The long GRBs last from 2 seconds to around 110 seconds, and if you were deep underground, you would avoid being bathed in it.
However....all our animals and agriculture isn't underground. Things would be dying off and at some point you'd have to come out of your underground bunker. At that point, you would be entering a "ghost town" of a world. All the structures there, but just about everything dead.
There are several stars that are "near" us that are about ready to die by going super or hyper nova:
WR 104 is one, estimated as any day now to the next 100 years.
Eta Carinae is another:
Within the next million years (that's soon in astronomical time, hehehe)
Betelgeuse is another, they think anywhere in 1000 years to a million years.
I know......it's too bad they can't be more precise, but keep in mind that most super or hyper novas that we study are far away and the precursors can be hard to research.
Originally posted by Hijinx
reply to post by eriktheawful
Isn't Beetlegeuse overdue now?? I thought it was expected a few years ago, and it's "late" so to speak, that or their understanding of the star is lack luster.

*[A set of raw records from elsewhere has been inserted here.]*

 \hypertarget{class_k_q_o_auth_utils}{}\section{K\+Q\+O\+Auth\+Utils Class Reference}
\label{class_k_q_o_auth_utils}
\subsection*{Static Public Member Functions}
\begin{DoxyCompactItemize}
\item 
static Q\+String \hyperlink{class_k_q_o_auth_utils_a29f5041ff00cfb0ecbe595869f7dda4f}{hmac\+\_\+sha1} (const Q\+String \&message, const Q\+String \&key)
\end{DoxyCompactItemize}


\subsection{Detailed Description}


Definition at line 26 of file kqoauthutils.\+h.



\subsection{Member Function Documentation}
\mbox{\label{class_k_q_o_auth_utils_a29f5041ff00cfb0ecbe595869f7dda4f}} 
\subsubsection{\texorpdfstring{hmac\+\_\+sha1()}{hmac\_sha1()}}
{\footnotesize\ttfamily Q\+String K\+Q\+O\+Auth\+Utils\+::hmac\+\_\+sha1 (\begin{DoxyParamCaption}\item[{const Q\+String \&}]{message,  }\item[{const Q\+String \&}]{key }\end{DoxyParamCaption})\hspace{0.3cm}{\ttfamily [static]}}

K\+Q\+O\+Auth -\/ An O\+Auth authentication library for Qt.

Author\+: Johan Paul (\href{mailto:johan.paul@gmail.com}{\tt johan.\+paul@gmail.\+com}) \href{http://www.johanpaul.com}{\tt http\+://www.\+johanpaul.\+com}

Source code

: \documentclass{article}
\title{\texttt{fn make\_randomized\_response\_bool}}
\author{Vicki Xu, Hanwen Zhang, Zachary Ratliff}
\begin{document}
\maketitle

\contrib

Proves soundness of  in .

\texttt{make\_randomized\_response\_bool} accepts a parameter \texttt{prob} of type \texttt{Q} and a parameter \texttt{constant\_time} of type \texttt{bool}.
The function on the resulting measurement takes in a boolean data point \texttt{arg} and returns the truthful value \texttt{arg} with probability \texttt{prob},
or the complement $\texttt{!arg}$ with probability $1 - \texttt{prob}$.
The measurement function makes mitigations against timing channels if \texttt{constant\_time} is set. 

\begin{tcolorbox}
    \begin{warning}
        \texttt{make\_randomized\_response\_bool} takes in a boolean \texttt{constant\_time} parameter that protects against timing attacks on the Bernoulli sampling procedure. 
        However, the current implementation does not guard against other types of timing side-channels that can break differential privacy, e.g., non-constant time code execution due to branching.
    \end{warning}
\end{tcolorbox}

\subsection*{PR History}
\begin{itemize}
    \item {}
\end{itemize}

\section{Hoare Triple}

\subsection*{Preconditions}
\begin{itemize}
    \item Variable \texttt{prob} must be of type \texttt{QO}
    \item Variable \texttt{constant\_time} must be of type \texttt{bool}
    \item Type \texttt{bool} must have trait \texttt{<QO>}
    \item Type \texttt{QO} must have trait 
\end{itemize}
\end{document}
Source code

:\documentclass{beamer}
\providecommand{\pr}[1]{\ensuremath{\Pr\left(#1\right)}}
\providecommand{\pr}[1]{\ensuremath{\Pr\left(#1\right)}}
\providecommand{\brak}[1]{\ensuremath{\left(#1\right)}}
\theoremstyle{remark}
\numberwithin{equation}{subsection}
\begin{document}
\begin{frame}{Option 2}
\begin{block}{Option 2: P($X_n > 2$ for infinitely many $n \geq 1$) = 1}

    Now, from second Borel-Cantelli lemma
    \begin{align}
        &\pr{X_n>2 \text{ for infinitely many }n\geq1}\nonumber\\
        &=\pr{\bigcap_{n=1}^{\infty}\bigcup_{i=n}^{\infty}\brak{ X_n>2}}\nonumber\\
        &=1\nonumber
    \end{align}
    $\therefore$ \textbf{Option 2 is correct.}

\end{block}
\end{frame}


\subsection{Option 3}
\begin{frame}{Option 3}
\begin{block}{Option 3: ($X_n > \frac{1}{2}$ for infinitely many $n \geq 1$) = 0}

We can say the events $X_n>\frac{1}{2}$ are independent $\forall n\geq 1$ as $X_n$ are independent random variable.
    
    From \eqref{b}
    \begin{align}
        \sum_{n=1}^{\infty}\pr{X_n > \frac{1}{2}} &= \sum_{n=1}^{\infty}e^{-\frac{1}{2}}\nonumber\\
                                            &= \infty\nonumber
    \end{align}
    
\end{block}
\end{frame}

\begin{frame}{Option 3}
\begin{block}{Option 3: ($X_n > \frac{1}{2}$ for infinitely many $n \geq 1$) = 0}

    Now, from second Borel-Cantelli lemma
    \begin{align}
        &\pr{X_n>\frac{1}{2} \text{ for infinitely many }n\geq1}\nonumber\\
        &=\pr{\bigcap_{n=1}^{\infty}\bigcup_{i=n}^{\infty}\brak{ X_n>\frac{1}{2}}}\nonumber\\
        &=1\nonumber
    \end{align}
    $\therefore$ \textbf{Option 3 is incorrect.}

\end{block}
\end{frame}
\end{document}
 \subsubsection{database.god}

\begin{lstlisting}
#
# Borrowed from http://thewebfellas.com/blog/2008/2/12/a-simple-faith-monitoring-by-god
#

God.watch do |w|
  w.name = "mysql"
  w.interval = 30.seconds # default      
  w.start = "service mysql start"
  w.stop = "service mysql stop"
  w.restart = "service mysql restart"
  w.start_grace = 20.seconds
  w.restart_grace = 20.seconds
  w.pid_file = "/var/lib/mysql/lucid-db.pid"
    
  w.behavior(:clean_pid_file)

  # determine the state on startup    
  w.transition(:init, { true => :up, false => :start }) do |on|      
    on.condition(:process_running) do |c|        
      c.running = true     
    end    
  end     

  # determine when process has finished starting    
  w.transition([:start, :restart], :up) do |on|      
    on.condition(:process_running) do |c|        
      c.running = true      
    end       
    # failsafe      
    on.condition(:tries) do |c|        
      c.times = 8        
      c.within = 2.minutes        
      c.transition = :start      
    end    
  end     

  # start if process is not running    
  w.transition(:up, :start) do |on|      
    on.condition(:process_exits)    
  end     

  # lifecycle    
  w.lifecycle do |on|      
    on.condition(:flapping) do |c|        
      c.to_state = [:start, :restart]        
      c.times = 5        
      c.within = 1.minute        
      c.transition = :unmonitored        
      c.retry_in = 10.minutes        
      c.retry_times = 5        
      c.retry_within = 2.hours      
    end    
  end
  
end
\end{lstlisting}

Due to misunderstandings caused by the 2009 publication of the star's 15% contraction,[46][75] Betelgeuse has frequently been the subject of scare stories and rumors suggesting that it will explode within a year, leading to exaggerated claims about the consequences of such an event.[119][120] The timing and prevalence of these rumors have been linked to broader misconceptions of astronomy, particularly to doomsday predictions relating to the Mayan calendar.[121][122] In their 2012 study, physicists at the Space Sciences Laboratory point out that the apparent contraction in the star's diameter may be due to the complex dynamics in the star's surrounding nebula and not the star itself,[48] reconfirming that until we better understand the nature of mass loss, predicting the timing of a supernova will remain a challenge.
Originally posted by infinitymindbox
are you eluding to "nibiru"?
because YES exoplanets are real and they do match the ancient stories
their behavior has been recently examined very closely and exolanets DO orbit in highly elliptical orbits
they come in, then zip around the sun then zip right back out
space.com did the story
here
www.space.com...
Originally posted by eriktheawful
The answer is: WR 104 has already gone hypernova, most likely sometime between 7,900 and 8,000 years ago.
Originally posted by wildespace
In any case, I think 8000 ly is too far away to cause any real harm. Now, if a supernova occured 800 ly away, that would be scary.
Originally posted by Mogget
My understanding is that the rotational axis of a star like this would need to be perfectly aligned with Earth in order for us to be in danger of a "direct hit" from a GRB. If the rotational axis was off by even 16 degrees, the burst of gamma rays wouldn't come anywhere near the Solar System. In fact, the central axis of the "beam" would miss us by something like 2500 light years!
Originally posted by dimethylmercury
Originally posted by eriktheawful
The answer is: WR 104 has already gone hypernova, most likely sometime between 7,900 and 8,000 years ago.
Do you mind if I ask for your source on this? 100 years seems like an unusually precise figure for an estimate of time until a star goes supernova.
I did a brief Google search and the most accurate figure I found quoted was "within a hundred thousand years", which is a significantly longer estimate and more in keeping with the answers usually found when trying to predict evolutionary changes in stellar objects.
I think that most experts agree that the WR star in WR 104 will go supernova within (astronomically speaking) the near future. By that I mean the next few hundred thousand years.
Originally posted by wildespace
Originally posted by malvy
One big fail concerning this thread: astronomers and astrophysicists still don't know what actually causes Gamma rays bursts, that explanation about Wolf-Rayet stars is still just an hypothesis.
A supernova (or in this case, a hypernova) will produce gamma rays, through the gravitational collapse and the sheer energy released in the process. Don't give us that old "scientists know nothing" story.